DATA PROVIDED section start

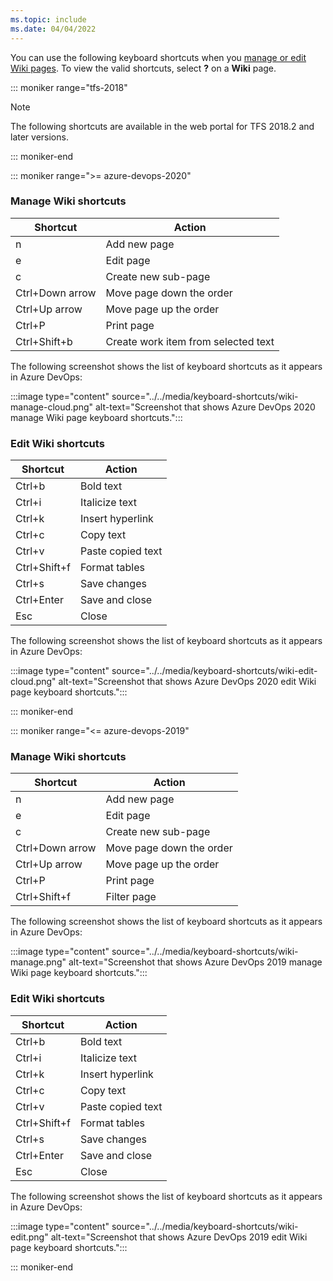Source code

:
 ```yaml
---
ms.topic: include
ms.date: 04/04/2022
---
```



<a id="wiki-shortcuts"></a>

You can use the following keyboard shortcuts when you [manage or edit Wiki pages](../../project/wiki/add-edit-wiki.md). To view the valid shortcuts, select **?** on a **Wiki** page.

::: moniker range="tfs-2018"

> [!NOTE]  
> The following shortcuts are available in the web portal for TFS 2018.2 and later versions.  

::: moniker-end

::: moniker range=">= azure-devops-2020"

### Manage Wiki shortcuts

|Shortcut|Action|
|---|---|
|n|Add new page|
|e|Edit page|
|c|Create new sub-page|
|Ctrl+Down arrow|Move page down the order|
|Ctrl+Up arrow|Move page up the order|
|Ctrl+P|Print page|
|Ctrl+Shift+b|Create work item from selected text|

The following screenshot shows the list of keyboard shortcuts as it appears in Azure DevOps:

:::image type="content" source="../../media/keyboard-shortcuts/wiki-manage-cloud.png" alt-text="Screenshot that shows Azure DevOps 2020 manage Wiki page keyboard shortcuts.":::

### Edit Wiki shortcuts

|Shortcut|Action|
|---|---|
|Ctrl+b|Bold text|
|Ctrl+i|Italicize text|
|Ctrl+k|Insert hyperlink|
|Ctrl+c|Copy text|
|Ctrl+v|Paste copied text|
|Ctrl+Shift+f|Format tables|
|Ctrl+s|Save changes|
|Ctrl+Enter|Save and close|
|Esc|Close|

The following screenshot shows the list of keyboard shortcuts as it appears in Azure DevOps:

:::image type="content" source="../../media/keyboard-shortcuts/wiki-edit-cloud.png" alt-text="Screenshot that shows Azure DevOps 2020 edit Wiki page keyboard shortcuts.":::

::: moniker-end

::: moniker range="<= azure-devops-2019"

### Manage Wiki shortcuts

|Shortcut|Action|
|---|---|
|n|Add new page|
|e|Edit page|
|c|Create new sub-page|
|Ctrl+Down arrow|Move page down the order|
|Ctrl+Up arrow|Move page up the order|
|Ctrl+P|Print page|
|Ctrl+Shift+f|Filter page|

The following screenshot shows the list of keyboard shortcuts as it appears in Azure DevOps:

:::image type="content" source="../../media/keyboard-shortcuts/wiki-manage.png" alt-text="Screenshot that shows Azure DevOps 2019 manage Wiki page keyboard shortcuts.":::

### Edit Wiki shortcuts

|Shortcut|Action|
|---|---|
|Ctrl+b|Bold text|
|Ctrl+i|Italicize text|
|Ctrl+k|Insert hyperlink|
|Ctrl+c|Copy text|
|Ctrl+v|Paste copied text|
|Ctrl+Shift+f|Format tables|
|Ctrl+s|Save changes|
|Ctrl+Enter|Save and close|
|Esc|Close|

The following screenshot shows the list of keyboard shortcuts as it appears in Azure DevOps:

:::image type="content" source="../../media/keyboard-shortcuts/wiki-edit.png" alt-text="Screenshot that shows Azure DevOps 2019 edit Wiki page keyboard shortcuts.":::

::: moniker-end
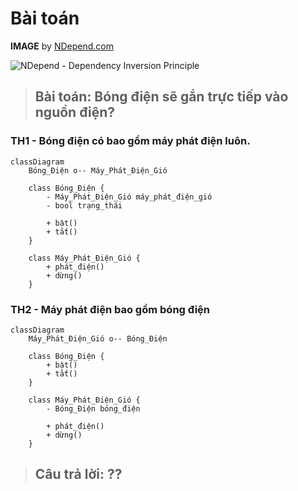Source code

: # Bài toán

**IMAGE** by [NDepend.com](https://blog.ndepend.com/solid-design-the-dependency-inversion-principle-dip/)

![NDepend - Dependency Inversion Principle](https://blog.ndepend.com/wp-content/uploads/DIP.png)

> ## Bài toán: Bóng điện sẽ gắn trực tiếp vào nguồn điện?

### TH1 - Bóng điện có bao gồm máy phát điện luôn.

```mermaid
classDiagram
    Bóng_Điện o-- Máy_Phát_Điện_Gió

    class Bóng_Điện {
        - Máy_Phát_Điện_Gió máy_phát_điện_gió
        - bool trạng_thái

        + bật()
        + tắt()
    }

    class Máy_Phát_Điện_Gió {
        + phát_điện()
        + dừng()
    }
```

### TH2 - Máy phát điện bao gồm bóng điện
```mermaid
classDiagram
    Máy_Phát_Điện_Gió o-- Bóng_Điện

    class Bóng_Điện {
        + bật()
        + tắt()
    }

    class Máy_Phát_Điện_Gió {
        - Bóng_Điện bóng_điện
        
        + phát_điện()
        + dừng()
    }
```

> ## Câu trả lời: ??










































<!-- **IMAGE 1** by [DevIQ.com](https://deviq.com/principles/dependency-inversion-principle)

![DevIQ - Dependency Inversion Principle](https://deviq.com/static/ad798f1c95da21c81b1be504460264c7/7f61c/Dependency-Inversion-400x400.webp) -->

DATA PROVIDED section end

• **DIRECTIONS**: Print the records again exactly. Skip every picture.

• **WRITTEN ANSWER**:
Source code

:
 ```yaml
---
ms.topic: include
ms.date: 04/04/2022
---
```



<a id="wiki-shortcuts"></a>

You can use the following keyboard shortcuts when you [manage or edit Wiki pages](../../project/wiki/add-edit-wiki.md). To view the valid shortcuts, select **?** on a **Wiki** page.

::: moniker range="tfs-2018"

> [!NOTE]  
> The following shortcuts are available in the web portal for TFS 2018.2 and later versions.  

::: moniker-end

::: moniker range=">= azure-devops-2020"

### Manage Wiki shortcuts

|Shortcut|Action|
|---|---|
|n|Add new page|
|e|Edit page|
|c|Create new sub-page|
|Ctrl+Down arrow|Move page down the order|
|Ctrl+Up arrow|Move page up the order|
|Ctrl+P|Print page|
|Ctrl+Shift+b|Create work item from selected text|

The following screenshot shows the list of keyboard shortcuts as it appears in Azure DevOps:

:::image type="content" source="../../media/keyboard-shortcuts/wiki-manage-cloud.png" alt-text="Screenshot that shows Azure DevOps 2020 manage Wiki page keyboard shortcuts.":::

### Edit Wiki shortcuts

|Shortcut|Action|
|---|---|
|Ctrl+b|Bold text|
|Ctrl+i|Italicize text|
|Ctrl+k|Insert hyperlink|
|Ctrl+c|Copy text|
|Ctrl+v|Paste copied text|
|Ctrl+Shift+f|Format tables|
|Ctrl+s|Save changes|
|Ctrl+Enter|Save and close|
|Esc|Close|

The following screenshot shows the list of keyboard shortcuts as it appears in Azure DevOps:

:::image type="content" source="../../media/keyboard-shortcuts/wiki-edit-cloud.png" alt-text="Screenshot that shows Azure DevOps 2020 edit Wiki page keyboard shortcuts.":::

::: moniker-end

::: moniker range="<= azure-devops-2019"

### Manage Wiki shortcuts

|Shortcut|Action|
|---|---|
|n|Add new page|
|e|Edit page|
|c|Create new sub-page|
|Ctrl+Down arrow|Move page down the order|
|Ctrl+Up arrow|Move page up the order|
|Ctrl+P|Print page|
|Ctrl+Shift+f|Filter page|

The following screenshot shows the list of keyboard shortcuts as it appears in Azure DevOps:

:::image type="content" source="../../media/keyboard-shortcuts/wiki-manage.png" alt-text="Screenshot that shows Azure DevOps 2019 manage Wiki page keyboard shortcuts.":::

### Edit Wiki shortcuts

|Shortcut|Action|
|---|---|
|Ctrl+b|Bold text|
|Ctrl+i|Italicize text|
|Ctrl+k|Insert hyperlink|
|Ctrl+c|Copy text|
|Ctrl+v|Paste copied text|
|Ctrl+Shift+f|Format tables|
|Ctrl+s|Save changes|
|Ctrl+Enter|Save and close|
|Esc|Close|

The following screenshot shows the list of keyboard shortcuts as it appears in Azure DevOps:

:::image type="content" source="../../media/keyboard-shortcuts/wiki-edit.png" alt-text="Screenshot that shows Azure DevOps 2019 edit Wiki page keyboard shortcuts.":::

::: moniker-end
Source code

: # Bài toán

**IMAGE** by [NDepend.com](https://blog.ndepend.com/solid-design-the-dependency-inversion-principle-dip/)

![NDepend - Dependency Inversion Principle](https://blog.ndepend.com/wp-content/uploads/DIP.png)

> ## Bài toán: Bóng điện sẽ gắn trực tiếp vào nguồn điện?

### TH1 - Bóng điện có bao gồm máy phát điện luôn.

```mermaid
classDiagram
    Bóng_Điện o-- Máy_Phát_Điện_Gió

    class Bóng_Điện {
        - Máy_Phát_Điện_Gió máy_phát_điện_gió
        - bool trạng_thái

        + bật()
        + tắt()
    }

    class Máy_Phát_Điện_Gió {
        + phát_điện()
        + dừng()
    }
```

### TH2 - Máy phát điện bao gồm bóng điện
```mermaid
classDiagram
    Máy_Phát_Điện_Gió o-- Bóng_Điện

    class Bóng_Điện {
        + bật()
        + tắt()
    }

    class Máy_Phát_Điện_Gió {
        - Bóng_Điện bóng_điện
        
        + phát_điện()
        + dừng()
    }
```

> ## Câu trả lời: ??










































<!-- **IMAGE 1** by [DevIQ.com](https://deviq.com/principles/dependency-inversion-principle)

![DevIQ - Dependency Inversion Principle](https://deviq.com/static/ad798f1c95da21c81b1be504460264c7/7f61c/Dependency-Inversion-400x400.webp) -->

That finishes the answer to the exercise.